Irán, en un acuerdo con Turquía
y Brasil, aceptó este lunes un canje en el extranjero de parte de su uranio
levemente enriquecido a cambio de combustible, pero Estados Unidos dijo que esta
propuesta no detendrá su intención de endurecer las sanciones contra Teherán
IAR
Noticias
/
AFP
El
anuncio del acuerdo tiene lugar en momentos en que los occidentales buscan que
la ONU adopte sanciones reforzadas contra Irán, país sospechoso, a pesar de sus
desmentidos, de querer conseguir el arma atómica.
Este acuerdo, fruto de una mediación brasileña y turca, fue firmado por los
ministros de Relaciones Exteriores de los tres países en presencia de los
presidentes de Irán, Mahmud Ahmadinejad, de Brasil, Luiz Inacio Lula da Silva, y
del primer ministro turco, Recep Tayyip Erdogan.
Este proyecto prevé fundamentalmente el envío a Turquía por Irán de 1.200 kilos
de su uranio débilmente enriquecido (3,5%), donde será cambiado en el plazo
máximo de un año contra 120 kilos de combustible enriquecido a 20% necesario
para el reactor de investigación nuclear de Teherán, señaló el portavoz de la
cancillería iraní, Ramin Mehmanparast.
Pero Irán, que dejó la pelota en el campo de los occidentales y de Rusia, se
mostró determinado a seguir con su programa de enriquecimiento de uranio, una
actividad por la que fue sancionado tres veces por el Consejo de Seguridad.
De acuerdo con la agencia de noticias oficial IRNA, Mehmanparast precisó que
"Irán continuará enriqueciendo uranio a 20% en su territorio".
En febrero pasado, Irán lanzó la producción de uranio enriquecido a 20%, lo que
aceleró la movilización del Grupo de los Seis (EEUU, China, Francia, Gran
Bretaña, Rusia, Alemania) y de Rusia para hacer adoptar nuevas sanciones por el
Consejo de Seguridad de la ONU.
Sin rechazar en forma categórica el acuerdo, la Casa Blanca afirmó que "no
cambia los pasos que estamos dando para determinar las responsabilidades de Irán
por sus obligaciones, que incluye las sanciones". El Departamento de Estado
evocó "progresos importantes" en la busca de una resolución.
También señaló que este acuerdo no detendrá su intención de endurecer las
sanciones contra Irán por su programa nuclear.
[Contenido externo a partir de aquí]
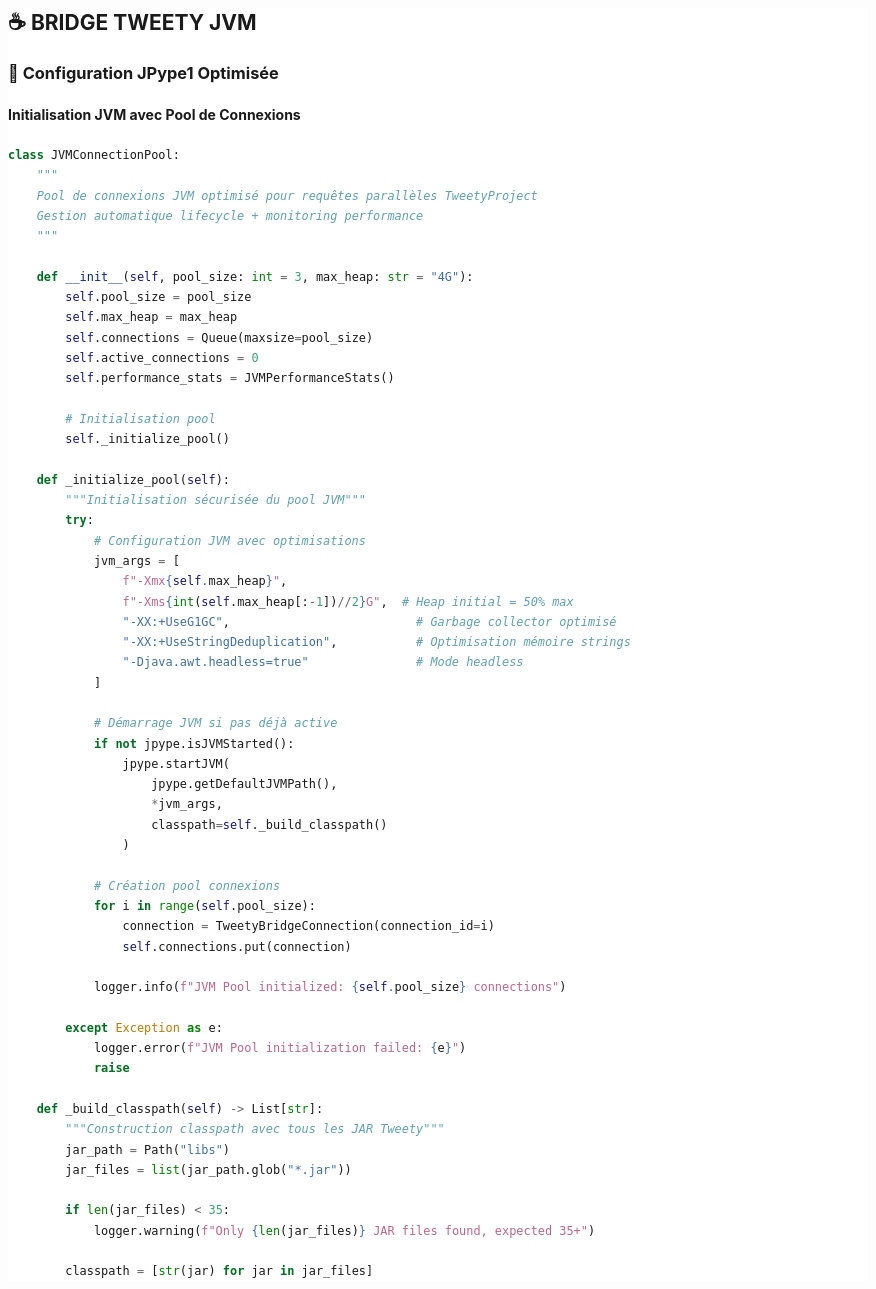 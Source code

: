 
## ☕ **BRIDGE TWEETY JVM**

### 🚀 **Configuration JPype1 Optimisée**

#### Initialisation JVM avec Pool de Connexions
```python
class JVMConnectionPool:
    """
    Pool de connexions JVM optimisé pour requêtes parallèles TweetyProject
    Gestion automatique lifecycle + monitoring performance
    """
    
    def __init__(self, pool_size: int = 3, max_heap: str = "4G"):
        self.pool_size = pool_size
        self.max_heap = max_heap
        self.connections = Queue(maxsize=pool_size)
        self.active_connections = 0
        self.performance_stats = JVMPerformanceStats()
        
        # Initialisation pool
        self._initialize_pool()
    
    def _initialize_pool(self):
        """Initialisation sécurisée du pool JVM"""
        try:
            # Configuration JVM avec optimisations
            jvm_args = [
                f"-Xmx{self.max_heap}",
                f"-Xms{int(self.max_heap[:-1])//2}G",  # Heap initial = 50% max
                "-XX:+UseG1GC",                          # Garbage collector optimisé
                "-XX:+UseStringDeduplication",           # Optimisation mémoire strings
                "-Djava.awt.headless=true"               # Mode headless
            ]
            
            # Démarrage JVM si pas déjà active
            if not jpype.isJVMStarted():
                jpype.startJVM(
                    jpype.getDefaultJVMPath(),
                    *jvm_args,
                    classpath=self._build_classpath()
                )
            
            # Création pool connexions
            for i in range(self.pool_size):
                connection = TweetyBridgeConnection(connection_id=i)
                self.connections.put(connection)
                
            logger.info(f"JVM Pool initialized: {self.pool_size} connections")
            
        except Exception as e:
            logger.error(f"JVM Pool initialization failed: {e}")
            raise
    
    def _build_classpath(self) -> List[str]:
        """Construction classpath avec tous les JAR Tweety"""
        jar_path = Path("libs")
        jar_files = list(jar_path.glob("*.jar"))
        
        if len(jar_files) < 35:
            logger.warning(f"Only {len(jar_files)} JAR files found, expected 35+")
        
        classpath = [str(jar) for jar in jar_files]
```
"Tomamos nota de los esfuerzos realizados por Turquía y Brasil", indicó el
portavoz de la presidencia estadounidense, Robert Gibbs, subrayando sin embargo
que el acuerdo anunciado en Teherán deberá ser "sometido a la AIEA (Agencia
Internacional de Energía Atómica) antes de que pueda ser evaluado por la
comunidad internacional".
Estados Unidos y sus aliados "aún mantienen graves inquietudes" respecto al
expediente nuclear iraní, advirtió este lunes la Casa Blanca.
Por su lado, la AIEA pidió a Irán que confirme por escrito el acuerdo. "En la
línea de lo que se expuso (en Teherán), esperamos ahora de Irán una notificación
escrita que indique que está de acuerdo con las disposiciones mencionadas en la
declaración", indicó la portavoz de la organización, Gill Tudor.
Rusia saludó el acuerdo, pero consideró necesarias otras consultas antes de
responder a las preguntas en suspenso.
Londres consideró que Teherán seguía siendo una "fuente de preocupación", y la
jefa de la diplomacia de la Unión Europea, Catherine Ashton, dijo que el acuerdo
"responde en parte" a lo requerido por la AIEA.
Israel, enemigo jurado de Irán, denunció inmediatamente las "maniobras" de las
autoridades iraníes.
Pero para los dos padrinos del acuerdo, el diálogo sigue siendo la única vía
para resolver la crisis.
El canciller turco consideró, luego de este acuerdo, que "ya no hay necesidad de
sanciones" contra Irán.
El ministro de Relaciones Exteriores brasileño, Celso Amorim, sostuvo que la
propuesta demuestra que "todavía priman la diplomacia y la negociación",
destacando que este acuerdo "reconoce el derecho de Irán de utilizar con fines
pacíficos la tecnología nuclear y el enriquecimiento de uranio".